All the same, even if he did say, ”_O_ Lord!” he was carefully kind to his boring wife.
But when Edith (suddenly grown up, it seemed to Maurice) came back for the fall term, he said ”_O_ Lord!” less frequently. The world began to seem to him a less rotten place. ”Nice to have you round again, Skeezics!” he told her; and Eleanor, listening, went up to her room, and sat with her fingers pressed hard on her eyes. ”It's dreadful to have her around! How _can_ I get rid of her?” she thought. Very often now the flame of jealousy flared up; it scorched her whenever she recognized Edith's ”brains,” whenever she noticed some gay fearlessness, or easy capability; whenever she watched the girl's high-handed treatment of Maurice: criticizing him! Telling him he was mean because he was always saying he ”couldn't afford things”! Declaring that she wished he would stop his everlasting practicing--and apparently not caring a copper for him! If Edith said, ”Oh, Maurice, you are a perfect _idiot_!” Eleanor would see him grin with pleasure; but when Eleanor put her arms around him and kissed him, he sighed. To Maurice's wife these things were all like oil on fire; but it never occurred to her to try to develop in herself any of the qualities he seemed to find attractive in Edith.
Instead, she thought of that June day in the meadow by the river when he said he loved her inefficiency--he loved her timidity, and, oh, how he had loved her love! He had made her promise to be jealous! Eleanor was not a reasoning person--probably no jealous woman is; but she did recognize the fact that what made him love her then, made him impatient with her now. This seemed to her irrational; and so, of course, it was!--just as the tide is irrational, or the turning of the earth on its axis is irrational. Nature has nothing to do with reason. So, in its deep and beautiful and animal beginnings, Love, too, is irrational. It has to ascend to Reason! But Eleanor did not know these things. All she knew was that Maurice _hurt_ her, a dozen times a day.
She was brooding over this one Sunday afternoon in late September, when, at the open window of her bedroom, with Bingo snoozing in her lap, she listened to Edith, down in the garden: ”How about a jug of dahlias on the table?”
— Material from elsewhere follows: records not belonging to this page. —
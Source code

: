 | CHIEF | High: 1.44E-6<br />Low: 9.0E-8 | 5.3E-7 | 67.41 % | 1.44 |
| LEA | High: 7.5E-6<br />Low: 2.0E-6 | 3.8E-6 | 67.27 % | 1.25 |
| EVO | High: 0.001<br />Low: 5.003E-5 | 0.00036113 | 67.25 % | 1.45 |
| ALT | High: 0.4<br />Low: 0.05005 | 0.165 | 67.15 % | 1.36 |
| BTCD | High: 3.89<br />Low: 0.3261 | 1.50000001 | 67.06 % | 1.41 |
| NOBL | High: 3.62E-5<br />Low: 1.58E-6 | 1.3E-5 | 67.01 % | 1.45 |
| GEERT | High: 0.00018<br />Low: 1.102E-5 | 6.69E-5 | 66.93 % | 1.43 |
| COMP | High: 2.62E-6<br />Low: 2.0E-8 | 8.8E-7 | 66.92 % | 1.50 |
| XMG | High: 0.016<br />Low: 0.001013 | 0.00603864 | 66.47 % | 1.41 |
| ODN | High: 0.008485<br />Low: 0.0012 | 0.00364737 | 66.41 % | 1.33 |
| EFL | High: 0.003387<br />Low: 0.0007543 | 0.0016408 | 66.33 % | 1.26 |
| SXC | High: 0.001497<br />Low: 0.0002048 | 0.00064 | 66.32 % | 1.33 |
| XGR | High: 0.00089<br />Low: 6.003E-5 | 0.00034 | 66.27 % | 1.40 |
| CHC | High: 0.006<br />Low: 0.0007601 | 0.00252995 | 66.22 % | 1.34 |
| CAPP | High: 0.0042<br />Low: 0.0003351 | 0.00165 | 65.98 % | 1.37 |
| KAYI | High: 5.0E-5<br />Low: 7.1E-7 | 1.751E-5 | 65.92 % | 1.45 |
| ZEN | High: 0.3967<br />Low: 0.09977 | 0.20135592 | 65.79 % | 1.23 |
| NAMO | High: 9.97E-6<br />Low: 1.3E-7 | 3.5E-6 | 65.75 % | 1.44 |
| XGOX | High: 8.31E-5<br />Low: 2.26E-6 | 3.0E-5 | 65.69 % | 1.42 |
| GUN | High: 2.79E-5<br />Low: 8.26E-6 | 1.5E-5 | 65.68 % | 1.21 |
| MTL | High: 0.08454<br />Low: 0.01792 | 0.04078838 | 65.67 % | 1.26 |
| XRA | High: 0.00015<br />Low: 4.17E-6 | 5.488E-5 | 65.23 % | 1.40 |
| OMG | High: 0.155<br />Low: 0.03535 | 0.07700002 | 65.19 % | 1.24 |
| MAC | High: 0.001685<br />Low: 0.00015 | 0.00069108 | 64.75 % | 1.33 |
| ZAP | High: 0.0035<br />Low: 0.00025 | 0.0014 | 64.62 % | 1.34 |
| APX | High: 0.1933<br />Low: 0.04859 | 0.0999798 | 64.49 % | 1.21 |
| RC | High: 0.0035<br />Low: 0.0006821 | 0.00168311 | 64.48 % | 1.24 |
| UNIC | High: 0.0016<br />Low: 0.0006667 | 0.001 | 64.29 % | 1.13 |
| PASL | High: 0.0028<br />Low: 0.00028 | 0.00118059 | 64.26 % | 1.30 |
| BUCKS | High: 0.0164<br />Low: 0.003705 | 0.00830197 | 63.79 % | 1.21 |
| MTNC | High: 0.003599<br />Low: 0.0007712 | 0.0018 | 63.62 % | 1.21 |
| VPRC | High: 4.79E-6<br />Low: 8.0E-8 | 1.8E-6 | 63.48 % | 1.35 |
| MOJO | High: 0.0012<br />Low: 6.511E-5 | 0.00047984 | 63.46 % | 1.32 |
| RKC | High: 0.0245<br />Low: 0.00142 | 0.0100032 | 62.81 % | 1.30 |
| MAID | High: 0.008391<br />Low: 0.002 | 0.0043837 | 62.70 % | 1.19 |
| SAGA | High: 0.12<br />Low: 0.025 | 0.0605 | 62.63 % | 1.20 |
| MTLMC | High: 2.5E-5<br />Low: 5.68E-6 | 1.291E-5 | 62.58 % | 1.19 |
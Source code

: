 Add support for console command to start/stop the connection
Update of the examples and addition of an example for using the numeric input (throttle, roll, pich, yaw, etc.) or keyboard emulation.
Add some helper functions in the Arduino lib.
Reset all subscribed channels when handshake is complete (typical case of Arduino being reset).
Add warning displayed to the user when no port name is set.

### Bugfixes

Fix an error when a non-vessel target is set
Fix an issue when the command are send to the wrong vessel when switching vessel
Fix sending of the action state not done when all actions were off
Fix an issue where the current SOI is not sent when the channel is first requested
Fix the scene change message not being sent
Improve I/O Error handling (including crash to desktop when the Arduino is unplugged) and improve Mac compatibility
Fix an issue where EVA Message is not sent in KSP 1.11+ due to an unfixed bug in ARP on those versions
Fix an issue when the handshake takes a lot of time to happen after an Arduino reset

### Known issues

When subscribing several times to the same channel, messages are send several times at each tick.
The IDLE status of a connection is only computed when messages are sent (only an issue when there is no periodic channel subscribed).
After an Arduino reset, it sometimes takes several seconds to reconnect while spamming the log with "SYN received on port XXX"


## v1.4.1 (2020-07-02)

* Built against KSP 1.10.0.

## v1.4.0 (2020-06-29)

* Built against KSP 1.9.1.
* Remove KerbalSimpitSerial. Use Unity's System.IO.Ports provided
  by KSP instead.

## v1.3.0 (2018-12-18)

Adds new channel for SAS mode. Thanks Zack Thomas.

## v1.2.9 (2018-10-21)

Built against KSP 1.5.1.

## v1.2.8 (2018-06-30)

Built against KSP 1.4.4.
And Maurice: ”Bully! Say, Edith, why couldn't we have a yellow scheme for the grub? Orange cup, and that sort of fussy business you make out of cheese and the yolks of eggs? And yellow cakes?”
”Splendid! I'll mix up some perfectly stunning little sponge cakes, 'Lemon Queens.' Yellow as anything!”
This was all to get ready for a tea under the silver poplar, which was dropping yellow leaves down on the green table, and the mossy brick path, and the chairs for the company. The Mortons were coming, and there would be, Eleanor told herself, wearily, the usual shrieking over flat jokes,--Edith's jokes, mostly. Her dislike of Edith was a burning ache below her breastbone. ”Maurice has her, so he doesn't want me,” she thought; then suddenly she got up and hurried downstairs. ”I'll fix the table!” she said, peremptorily.
”It's all done,” Edith said; ”doesn't it look pretty? Oh, Eleanor, let me put a dahlia behind your ear! You'll look like a Spanish lady!” She put the gorgeous flower into the soft disorder of Eleanor's dark hair, avoiding Bingo's angry objections, and said, with open admiration, ”Eleanor, you _are_ handsome! I adore dahlias!” she announced; ”those quilly ones, red on the outside and yellow inside! There are some stunning ones on Maple Street, where I saw that Dale woman. Wonder if she'd sell some roots?”
The color flew into Maurice's face. ”Did you get your bicycle mended?”